# Cascade 29



## micetic (Apr 19, 2006)

Hello,

Once again I am back for more advice, I have read everything that was posted in my last thread and have done a lot of online research since. One boat that was not recommended to me was a Cascade 29’, can anyone tell me more about this boat, there is not a lot of material available online. Would this be comparable to a Pearson Triton 28’? Could anyone tell me if this is a fairly simple or overly complicated sailboat?

The fact that they were and are still built in my hometown appeals to me as I like to support the local economy, but I don’t want to get a lemon. Any advice is appreciated. 
Thanks,

Matthew


----------



## Jim H (Feb 18, 2006)

*Cascade 29s*

I love the idea of Cascade 29s, but the reality might be a let down.

They are capable of doing remarkable voyages. My favorite Cascade 29 circumnavigation site is Ed Hart's:

http://solantamity.com/Extraneous/MuggingsPlus.htm

I like the ones with the solid aluminum toe rail that extends right off the bow. It's so strongly integrated with the hull/deck joint that they simply attach the shrouds to it.

The reality, though, is that these are typically owner-finished boats, and so far the three I've seen were pretty disastrous. There's nothing like popping open a lazarette and finding acres of rotting plywood. Better still is the "creative interiors" with the cracking yellow linoleum and the head in the middle of the parlor.

Sometimes these are being sold with the idea that "the hull alone is worth $5,000," but really, who really wants to gut and entirely rebuild the interior and decking hardware of a 29 footer... The cost of the parts and wood alone would be significant, not to mention the hours and months involved.

I've seen 27, 36 and 42 foot Cascades with pretty nice interiors, so I imagine that good 29s also exist, but don't get your hopes up. I like the hull design in general, but it is narrow by modern standards.
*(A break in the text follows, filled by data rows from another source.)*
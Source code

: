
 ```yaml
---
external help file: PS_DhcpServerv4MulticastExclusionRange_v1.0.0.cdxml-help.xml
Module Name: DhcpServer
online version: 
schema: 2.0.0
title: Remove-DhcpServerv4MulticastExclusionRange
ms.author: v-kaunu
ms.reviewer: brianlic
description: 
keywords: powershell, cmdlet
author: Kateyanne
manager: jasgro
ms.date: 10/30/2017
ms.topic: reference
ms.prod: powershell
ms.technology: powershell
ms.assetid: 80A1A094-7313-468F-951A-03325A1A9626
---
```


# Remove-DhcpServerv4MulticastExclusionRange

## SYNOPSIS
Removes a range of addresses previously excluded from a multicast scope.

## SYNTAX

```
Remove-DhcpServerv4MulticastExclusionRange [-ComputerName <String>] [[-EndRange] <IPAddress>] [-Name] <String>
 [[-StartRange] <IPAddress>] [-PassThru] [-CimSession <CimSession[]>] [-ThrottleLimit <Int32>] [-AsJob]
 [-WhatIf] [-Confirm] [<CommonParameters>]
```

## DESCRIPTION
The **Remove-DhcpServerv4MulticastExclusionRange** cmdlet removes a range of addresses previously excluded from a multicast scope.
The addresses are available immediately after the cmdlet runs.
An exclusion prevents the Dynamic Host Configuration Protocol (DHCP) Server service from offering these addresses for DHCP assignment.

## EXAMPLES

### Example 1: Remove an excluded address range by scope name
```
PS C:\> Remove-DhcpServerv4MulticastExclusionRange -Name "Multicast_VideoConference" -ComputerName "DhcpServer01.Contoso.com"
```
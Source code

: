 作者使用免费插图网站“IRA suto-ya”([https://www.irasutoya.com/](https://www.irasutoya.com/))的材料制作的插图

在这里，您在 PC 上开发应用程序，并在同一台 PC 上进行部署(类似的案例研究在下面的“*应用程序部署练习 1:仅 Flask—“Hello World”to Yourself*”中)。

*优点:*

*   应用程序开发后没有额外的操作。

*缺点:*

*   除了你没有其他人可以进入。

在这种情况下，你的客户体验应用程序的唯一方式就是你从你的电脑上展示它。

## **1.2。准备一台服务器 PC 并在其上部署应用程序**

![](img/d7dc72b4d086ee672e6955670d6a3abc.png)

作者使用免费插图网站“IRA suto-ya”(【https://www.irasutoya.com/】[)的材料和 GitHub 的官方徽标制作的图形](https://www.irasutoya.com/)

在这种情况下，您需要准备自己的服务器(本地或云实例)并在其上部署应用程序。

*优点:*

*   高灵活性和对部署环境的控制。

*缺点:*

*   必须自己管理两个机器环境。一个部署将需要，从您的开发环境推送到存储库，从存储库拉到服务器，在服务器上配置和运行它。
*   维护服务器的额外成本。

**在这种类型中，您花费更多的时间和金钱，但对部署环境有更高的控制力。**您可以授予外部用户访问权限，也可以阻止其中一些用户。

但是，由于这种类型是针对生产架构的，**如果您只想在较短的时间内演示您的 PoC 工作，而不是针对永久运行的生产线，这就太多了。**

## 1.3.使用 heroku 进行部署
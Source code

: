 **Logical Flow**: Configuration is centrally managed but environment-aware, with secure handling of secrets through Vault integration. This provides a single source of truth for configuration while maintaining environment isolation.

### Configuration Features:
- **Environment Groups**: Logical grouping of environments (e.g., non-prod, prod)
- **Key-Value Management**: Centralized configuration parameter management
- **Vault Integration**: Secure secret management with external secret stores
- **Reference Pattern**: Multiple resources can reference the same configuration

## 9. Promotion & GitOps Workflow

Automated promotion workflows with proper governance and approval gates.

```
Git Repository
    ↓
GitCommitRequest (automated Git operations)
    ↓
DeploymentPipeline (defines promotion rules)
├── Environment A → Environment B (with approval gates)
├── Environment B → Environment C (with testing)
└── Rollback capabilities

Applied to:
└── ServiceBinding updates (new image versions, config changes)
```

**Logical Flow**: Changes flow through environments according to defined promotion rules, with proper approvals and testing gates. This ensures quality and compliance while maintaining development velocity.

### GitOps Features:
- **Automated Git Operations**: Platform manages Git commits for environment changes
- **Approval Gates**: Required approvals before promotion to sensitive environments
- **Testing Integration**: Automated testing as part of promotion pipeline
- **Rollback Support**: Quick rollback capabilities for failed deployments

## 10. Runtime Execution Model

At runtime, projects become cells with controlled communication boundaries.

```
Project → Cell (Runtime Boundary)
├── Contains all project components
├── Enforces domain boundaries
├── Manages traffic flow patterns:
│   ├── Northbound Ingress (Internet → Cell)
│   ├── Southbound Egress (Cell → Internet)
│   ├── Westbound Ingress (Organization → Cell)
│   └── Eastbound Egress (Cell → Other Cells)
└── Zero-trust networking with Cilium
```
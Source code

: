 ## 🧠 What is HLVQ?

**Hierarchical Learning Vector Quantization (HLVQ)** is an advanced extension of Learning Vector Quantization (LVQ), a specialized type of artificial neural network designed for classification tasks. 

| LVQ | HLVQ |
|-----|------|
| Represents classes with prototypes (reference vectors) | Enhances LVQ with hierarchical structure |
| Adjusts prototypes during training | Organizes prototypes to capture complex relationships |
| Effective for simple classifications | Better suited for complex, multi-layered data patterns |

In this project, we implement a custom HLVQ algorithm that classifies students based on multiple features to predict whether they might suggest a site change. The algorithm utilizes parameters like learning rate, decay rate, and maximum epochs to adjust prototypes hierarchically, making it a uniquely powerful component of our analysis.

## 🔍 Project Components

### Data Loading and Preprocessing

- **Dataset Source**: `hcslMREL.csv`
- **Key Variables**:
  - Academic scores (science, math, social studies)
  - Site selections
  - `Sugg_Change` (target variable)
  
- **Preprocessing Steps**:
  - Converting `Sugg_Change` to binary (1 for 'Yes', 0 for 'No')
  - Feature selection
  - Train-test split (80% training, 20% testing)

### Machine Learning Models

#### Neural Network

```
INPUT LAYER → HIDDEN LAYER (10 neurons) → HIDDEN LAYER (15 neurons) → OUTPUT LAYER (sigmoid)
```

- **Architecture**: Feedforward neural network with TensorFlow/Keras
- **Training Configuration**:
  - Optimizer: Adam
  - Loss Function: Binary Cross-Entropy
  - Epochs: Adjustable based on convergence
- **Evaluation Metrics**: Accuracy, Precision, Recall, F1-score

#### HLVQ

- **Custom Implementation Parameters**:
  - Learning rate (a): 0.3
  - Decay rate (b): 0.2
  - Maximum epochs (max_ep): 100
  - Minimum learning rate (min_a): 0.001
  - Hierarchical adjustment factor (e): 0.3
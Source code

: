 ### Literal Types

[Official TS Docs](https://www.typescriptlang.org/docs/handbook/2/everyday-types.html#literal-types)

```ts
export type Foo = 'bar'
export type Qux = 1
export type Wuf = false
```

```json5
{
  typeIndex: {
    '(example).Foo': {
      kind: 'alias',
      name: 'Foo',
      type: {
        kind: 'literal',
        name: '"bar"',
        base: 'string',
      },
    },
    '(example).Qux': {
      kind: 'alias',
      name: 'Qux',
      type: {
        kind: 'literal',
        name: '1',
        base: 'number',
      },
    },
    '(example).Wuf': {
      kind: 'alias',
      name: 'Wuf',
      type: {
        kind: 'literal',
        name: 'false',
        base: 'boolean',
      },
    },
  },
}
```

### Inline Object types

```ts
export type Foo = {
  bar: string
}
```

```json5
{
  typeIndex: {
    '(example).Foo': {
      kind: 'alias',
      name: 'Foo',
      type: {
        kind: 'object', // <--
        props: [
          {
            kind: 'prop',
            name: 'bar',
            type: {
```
For a little more in the same size range, I'm curious about Bayfield 29s:

http://sailquest.com/market/models/bayf29.htm

http://www.48north.com/classads/boats2.htm


----------



## Faster (Sep 13, 2005)

*Bayfield Boats*

These boats have always appealed to the traditionalists with their "salty" lines, clipper bow and pinrail teak trim.

The 29 is a decent 2 person cruiser, as long as you're not in a hurry. Performance to weather is not going to be great with that underbody, but you have the advantage of shallow draft at other times.

Rating level with older, moderate performance 25 footers gives you an idea of their speed (did anyone really pay for a PHRF rating for one of these??) The rating is likely irrelevant otherwise, not many are raced.

The lack of a permanent double berth could be an issue for couples as well (who likes to put up and take down the berth every day?)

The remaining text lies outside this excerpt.